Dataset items
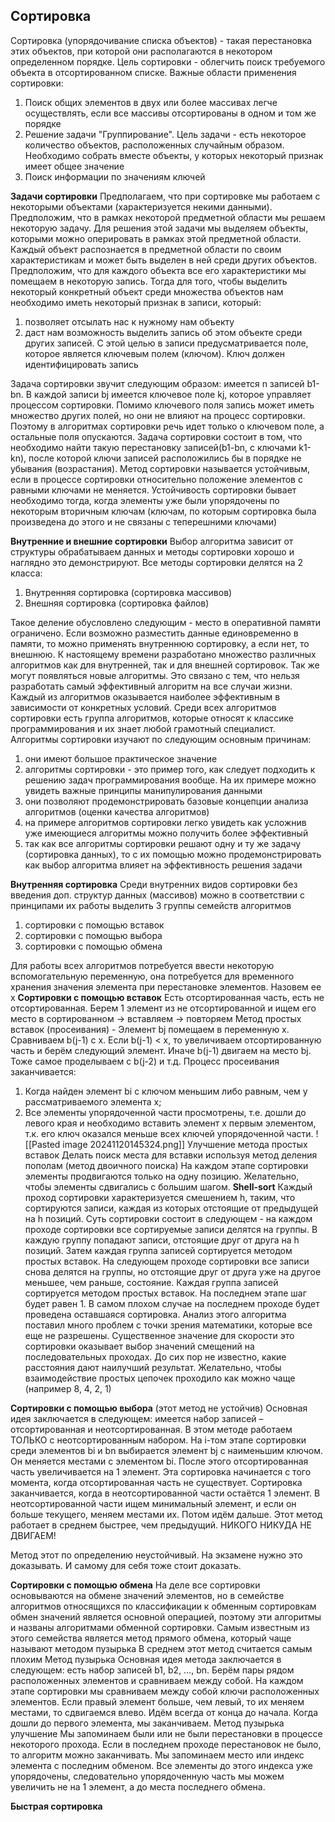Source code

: ## Сортировка
Сортировка (упорядочивание списка объектов) - такая перестановка этих объектов, при которой они располагаются в некотором определенном порядке.
Цель сортировки - облегчить поиск требуемого объекта в отсортированном списке.
Важные области применения сортировки:
1. Поиск общих элементов в двух или более массивах легче осуществлять, если все массивы отсортированы в одном и том же порядке
2. Решение задачи "Группирование". Цель задачи - есть некоторое количество объектов, расположенных случайным образом. Необходимо собрать вместе объекты, у которых некоторый признак имеет общее значение
3. Поиск информации по значениям ключей

**Задачи сортировки**
Предполагаем, что при сортировке мы работаем с некоторыми объектами (характеризуется некими данными). Предположим, что в рамках некоторой предметной области мы решаем некоторую задачу. Для решения этой задачи мы выделяем объекты, которыми можно оперировать в рамках этой предметной области. Каждый объект распознается в предметной области по своим характеристикам и может быть выделен в ней среди других объектов. Предположим, что для каждого объекта все его характеристики мы помещаем в некоторую запись. Тогда для того, чтобы выделить некоторый конкретный объект среди множества объектов нам необходимо иметь некоторый признак в записи, который:
1. позволяет отсылать нас к нужному нам объекту
2. даст нам возможность выделить запись об этом объекте среди других записей. С этой целью в записи предусматривается поле, которое является ключевым полем (ключом). Ключ должен идентифицировать запись

Задача сортировки звучит следующим образом: имеется n записей b1-bn. В каждой записи bj имеется ключевое поле kj, которое управляет процессом сортировки. Помимо ключевого поля запись может иметь множество других полей, но они не влияют на процесс сортировки. Поэтому в алгоритмах сортировки речь идет только о ключевом поле, а остальные поля опускаются. Задача сортировки состоит в том, что необходимо найти такую перестановку записей(b1-bn, с ключами k1-kn), после которой ключи записей расположились бы в порядке не убывания (возрастания).
Метод сортировки называется устойчивым, если в процессе сортировки относительно положение элементов с равными ключами не меняется. Устойчивость сортировки бывает необходимо тогда, когда элементы уже были упорядочены по некоторым вторичным ключам (ключам, по которым сортировка была произведена до этого и не связаны с теперешними ключами)

**Внутренние и внешние сортировки**
Выбор алгоритма зависит от структуры обрабатываем данных и методы сортировки хорошо и наглядно это демонстрируют. Все методы сортировки делятся на 2 класса:
1. Внутренняя сортировка (сортировка массивов)
2. Внешняя сортировка (сортировка файлов)

Такое деление обусловлено следующим - место в оперативной памяти ограничено. Если возможно разместить данные единовременно в памяти, то можно применять внутреннюю сортировку, а если нет, то внешнюю.
К настоящему времени разработано множество различных алгоритмов как для внутренней, так и для внешней сортировок. Так же могут появляться новые алгоритмы. Это связано с тем, что нельзя разработать самый эффективный алгоритм на все случаи жизни. Каждый из алгоритмов оказывается наиболее эффективным в зависимости от конкретных условий. Среди всех алгоритмов сортировки есть группа алгоритмов, которые относят к классике программирования и их знает любой грамотный специалист. Алгоритмы сортировки изучают по следующим основным причинам:
1. они имеют большое практическое значение
2. алгоритмы сортировки - это пример того, как следует подходить к решению задач программирования вообще. На их примере можно увидеть важные принципы манипулирования данными
3. они позволяют продемонстрировать базовые концепции анализа алгоритмов (оценки качества алгоритмов)
4. на примере алгоритмов сортировки легко увидеть как усложнив уже имеющиеся алгоритмы можно получить более эффективный
5. так как все алгоритмы сортировки решают одну и ту же задачу (сортировка данных), то с их помощью можно продемонстрировать как выбор алгоритма влияет на эффективность решения задачи

**Внутренняя сортировка**
Среди внутренних видов сортировки без введения доп. структур данных (массивов) можно в соответствии с принципами их работы выделить 3 группы семейств алгоритмов
1. сортировки с помощью вставок
2. сортировки с помощью выбора
3. сортировки с помощью обмена

Для работы всех алгоритмов потребуется ввести некоторую вспомогательную переменную, она потребуется для временного хранения значения элемента при перестановке элементов. Назовем ее x
**Сортировки с помощью вставок**
Есть отсортированная часть, есть не отсортированная. Берем 1 элемент из не отсортированной и ищем его место в сортированном -> вставляем -> повторяем
Метод простых вставок (просеивания) - Элемент bj помещаем в переменную x. Сравниваем b(j-1) с x. Если b(j-1) < x, то увеличиваем отсортированную часть и берём следующий элемент. Иначе b(j-1) двигаем на место bj.
Тоже самое проделываем с b(j-2) и т.д.
Процесс просеивания заканчивается:
1.  Когда найден элемент bi с ключом меньшим либо равным, чем у рассматриваемого элемента x;
2.  Все элементы упорядоченной части просмотрены, т.е. дошли до левого края и необходимо вставить элемент x первым элементом, т.к. его ключ оказался меньше всех ключей упорядоченной части.
![[Pasted image 20241120145324.png]]
Улучшение метода простых вставок
Делать поиск места для вставки используя метод деления пополам (метод двоичного поиска)
На каждом этапе сортировки элементы продвигаются только на одну позицию. Желательно, чтобы элементы сдвигались с большим шагом.
**Shell-sort**
Каждый проход сортировки характеризуется смешением h, таким, что сортируются записи, каждая из которых отстоящие от предыдущей на h позиций. Суть сортировки состоит в следующем - на каждом проходе сортировки все сортируемые записи делятся на группы. В каждую группу попадают записи, отстоящие друг от друга на h позиций. Затем каждая группа записей сортируется методом простых вставок. На следующем проходе сортировки все записи снова делятся на группы, но отстоящие друг от друга уже на другое меньшее, чем раньше, состояние. Каждая группа записей сортируется методом простых вставок. На последнем этапе шаг будет равен 1. В самом плохом случае на последнем проходе будет проведена оставшаяся сортировка.
Анализ этого алгоритма поставил много проблем с точки зрения математики, которые все еще не разрешены. Существенное значение для скорости это сортировки оказывает выбор значений смещений на последовательных проходах. До сих пор не известно, какие расстояния дают наилучший результат. Желательно, чтобы взаимодействие простых цепочек проходило как можно чаще (например 8, 4, 2, 1)

**Сортировки с помощью выбора** (этот метод не устойчив)
Основная идея заключается в следующем: имеется набор записей – отсортированная и неотсортированная. В этом методе работаем ТОЛЬКО с неотсортированным набором. На i-том этапе сортировки среди элементов bi и bn выбирается элемент bj с наименьшим ключом. Он меняется местами с элементом bi. После этого отсортированная часть увеличивается на 1 элемент.
Эта сортировка начинается с того момента, когда отсортированная часть не существует.
Сортировка заканчивается, когда в неотсортированной части остаётся 1 элемент.
В неотсортированной части ищем минимальный элемент, и если он больше текущего, меняем местами их. Потом идём дальше.
Этот метод работает в среднем быстрее, чем предыдущий.
НИКОГО НИКУДА НЕ ДВИГАЕМ!
 
Метод этот по определению неустойчивый. На экзамене нужно это доказывать. И самому для себя тоже стоит доказать.

**Сортировки с помощью обмена**
На деле все сортировки основываются на обмене значений элементов, но в семействе алгоритмов относящихся по классификации к обменным сортировкам обмен значений является основной операцией, поэтому эти алгоритмы и названы алгоритмами обменной сортировки. Самым известным из этого семейства является метод прямого обмена, который чаще называют методом пузырька
В среднем этот метод считается самым плохим
Метод пузырька
Основная идея метода заключается в следующем: есть набор записей b1, b2, …, bn. Берём пары рядом расположенных элементов и сравниваем между собой. На каждом этапе сортировки мы сравниваем между собой ключи расположенных элементов. Если правый элемент больше, чем левый, то их меняем местами, то сдвигаемся влево. Идём всегда от конца до начала. Когда дошли до первого элемента, мы заканчиваем.
Метод пузырька улучшение
Мы запоминаем были или не были перестановки в процессе некоторого прохода. Если в последнем проходе перестановок не было, то алгоритм можно заканчивать.
Мы запоминаем место или индекс элемента с последним обменом. Все элементы до этого индекса уже упорядочены, следовательно упорядоченную часть мы можем увеличить не на 1 элемент, а до места последнего обмена.

**Быстрая сортировка**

Exercise: Your copy should match the records above word for word, but without images.

Exercise result:
Source code

: ## Сортировка
Сортировка (упорядочивание списка объектов) - такая перестановка этих объектов, при которой они располагаются в некотором определенном порядке.
Цель сортировки - облегчить поиск требуемого объекта в отсортированном списке.
Важные области применения сортировки:
1. Поиск общих элементов в двух или более массивах легче осуществлять, если все массивы отсортированы в одном и том же порядке
2. Решение задачи "Группирование". Цель задачи - есть некоторое количество объектов, расположенных случайным образом. Необходимо собрать вместе объекты, у которых некоторый признак имеет общее значение
3. Поиск информации по значениям ключей

**Задачи сортировки**
Предполагаем, что при сортировке мы работаем с некоторыми объектами (характеризуется некими данными). Предположим, что в рамках некоторой предметной области мы решаем некоторую задачу. Для решения этой задачи мы выделяем объекты, которыми можно оперировать в рамках этой предметной области. Каждый объект распознается в предметной области по своим характеристикам и может быть выделен в ней среди других объектов. Предположим, что для каждого объекта все его характеристики мы помещаем в некоторую запись. Тогда для того, чтобы выделить некоторый конкретный объект среди множества объектов нам необходимо иметь некоторый признак в записи, который:
1. позволяет отсылать нас к нужному нам объекту
2. даст нам возможность выделить запись об этом объекте среди других записей. С этой целью в записи предусматривается поле, которое является ключевым полем (ключом). Ключ должен идентифицировать запись

Задача сортировки звучит следующим образом: имеется n записей b1-bn. В каждой записи bj имеется ключевое поле kj, которое управляет процессом сортировки. Помимо ключевого поля запись может иметь множество других полей, но они не влияют на процесс сортировки. Поэтому в алгоритмах сортировки речь идет только о ключевом поле, а остальные поля опускаются. Задача сортировки состоит в том, что необходимо найти такую перестановку записей(b1-bn, с ключами k1-kn), после которой ключи записей расположились бы в порядке не убывания (возрастания).
Метод сортировки называется устойчивым, если в процессе сортировки относительно положение элементов с равными ключами не меняется. Устойчивость сортировки бывает необходимо тогда, когда элементы уже были упорядочены по некоторым вторичным ключам (ключам, по которым сортировка была произведена до этого и не связаны с теперешними ключами)

**Внутренние и внешние сортировки**
Выбор алгоритма зависит от структуры обрабатываем данных и методы сортировки хорошо и наглядно это демонстрируют. Все методы сортировки делятся на 2 класса:
1. Внутренняя сортировка (сортировка массивов)
2. Внешняя сортировка (сортировка файлов)

Такое деление обусловлено следующим - место в оперативной памяти ограничено. Если возможно разместить данные единовременно в памяти, то можно применять внутреннюю сортировку, а если нет, то внешнюю.
К настоящему времени разработано множество различных алгоритмов как для внутренней, так и для внешней сортировок. Так же могут появляться новые алгоритмы. Это связано с тем, что нельзя разработать самый эффективный алгоритм на все случаи жизни. Каждый из алгоритмов оказывается наиболее эффективным в зависимости от конкретных условий. Среди всех алгоритмов сортировки есть группа алгоритмов, которые относят к классике программирования и их знает любой грамотный специалист. Алгоритмы сортировки изучают по следующим основным причинам:
1. они имеют большое практическое значение
2. алгоритмы сортировки - это пример того, как следует подходить к решению задач программирования вообще. На их примере можно увидеть важные принципы манипулирования данными
3. они позволяют продемонстрировать базовые концепции анализа алгоритмов (оценки качества алгоритмов)
4. на примере алгоритмов сортировки легко увидеть как усложнив уже имеющиеся алгоритмы можно получить более эффективный
5. так как все алгоритмы сортировки решают одну и ту же задачу (сортировка данных), то с их помощью можно продемонстрировать как выбор алгоритма влияет на эффективность решения задачи

**Внутренняя сортировка**
Среди внутренних видов сортировки без введения доп. структур данных (массивов) можно в соответствии с принципами их работы выделить 3 группы семейств алгоритмов
1. сортировки с помощью вставок
2. сортировки с помощью выбора
3. сортировки с помощью обмена

Для работы всех алгоритмов потребуется ввести некоторую вспомогательную переменную, она потребуется для временного хранения значения элемента при перестановке элементов. Назовем ее x
**Сортировки с помощью вставок**
Есть отсортированная часть, есть не отсортированная. Берем 1 элемент из не отсортированной и ищем его место в сортированном -> вставляем -> повторяем
Метод простых вставок (просеивания) - Элемент bj помещаем в переменную x. Сравниваем b(j-1) с x. Если b(j-1) < x, то увеличиваем отсортированную часть и берём следующий элемент. Иначе b(j-1) двигаем на место bj.
Тоже самое проделываем с b(j-2) и т.д.
Процесс просеивания заканчивается:
1.  Когда найден элемент bi с ключом меньшим либо равным, чем у рассматриваемого элемента x;
2.  Все элементы упорядоченной части просмотрены, т.е. дошли до левого края и необходимо вставить элемент x первым элементом, т.к. его ключ оказался меньше всех ключей упорядоченной части.
![[Pasted image 20241120145324.png]]
Улучшение метода простых вставок
Делать поиск места для вставки используя метод деления пополам (метод двоичного поиска)
На каждом этапе сортировки элементы продвигаются только на одну позицию. Желательно, чтобы элементы сдвигались с большим шагом.
**Shell-sort**
Каждый проход сортировки характеризуется смешением h, таким, что сортируются записи, каждая из которых отстоящие от предыдущей на h позиций. Суть сортировки состоит в следующем - на каждом проходе сортировки все сортируемые записи делятся на группы. В каждую группу попадают записи, отстоящие друг от друга на h позиций. Затем каждая группа записей сортируется методом простых вставок. На следующем проходе сортировки все записи снова делятся на группы, но отстоящие друг от друга уже на другое меньшее, чем раньше, состояние. Каждая группа записей сортируется методом простых вставок. На последнем этапе шаг будет равен 1. В самом плохом случае на последнем проходе будет проведена оставшаяся сортировка.
Анализ этого алгоритма поставил много проблем с точки зрения математики, которые все еще не разрешены. Существенное значение для скорости это сортировки оказывает выбор значений смещений на последовательных проходах. До сих пор не известно, какие расстояния дают наилучший результат. Желательно, чтобы взаимодействие простых цепочек проходило как можно чаще (например 8, 4, 2, 1)

**Сортировки с помощью выбора** (этот метод не устойчив)
Основная идея заключается в следующем: имеется набор записей – отсортированная и неотсортированная. В этом методе работаем ТОЛЬКО с неотсортированным набором. На i-том этапе сортировки среди элементов bi и bn выбирается элемент bj с наименьшим ключом. Он меняется местами с элементом bi. После этого отсортированная часть увеличивается на 1 элемент.
Эта сортировка начинается с того момента, когда отсортированная часть не существует.
Сортировка заканчивается, когда в неотсортированной части остаётся 1 элемент.
В неотсортированной части ищем минимальный элемент, и если он больше текущего, меняем местами их. Потом идём дальше.
Этот метод работает в среднем быстрее, чем предыдущий.
НИКОГО НИКУДА НЕ ДВИГАЕМ!
 
Метод этот по определению неустойчивый. На экзамене нужно это доказывать. И самому для себя тоже стоит доказать.

**Сортировки с помощью обмена**
На деле все сортировки основываются на обмене значений элементов, но в семействе алгоритмов относящихся по классификации к обменным сортировкам обмен значений является основной операцией, поэтому эти алгоритмы и названы алгоритмами обменной сортировки. Самым известным из этого семейства является метод прямого обмена, который чаще называют методом пузырька
В среднем этот метод считается самым плохим
Метод пузырька
Основная идея метода заключается в следующем: есть набор записей b1, b2, …, bn. Берём пары рядом расположенных элементов и сравниваем между собой. На каждом этапе сортировки мы сравниваем между собой ключи расположенных элементов. Если правый элемент больше, чем левый, то их меняем местами, то сдвигаемся влево. Идём всегда от конца до начала. Когда дошли до первого элемента, мы заканчиваем.
Метод пузырька улучшение
Мы запоминаем были или не были перестановки в процессе некоторого прохода. Если в последнем проходе перестановок не было, то алгоритм можно заканчивать.
Мы запоминаем место или индекс элемента с последним обменом. Все элементы до этого индекса уже упорядочены, следовательно упорядоченную часть мы можем увеличить не на 1 элемент, а до места последнего обмена.

**Быстрая сортировка**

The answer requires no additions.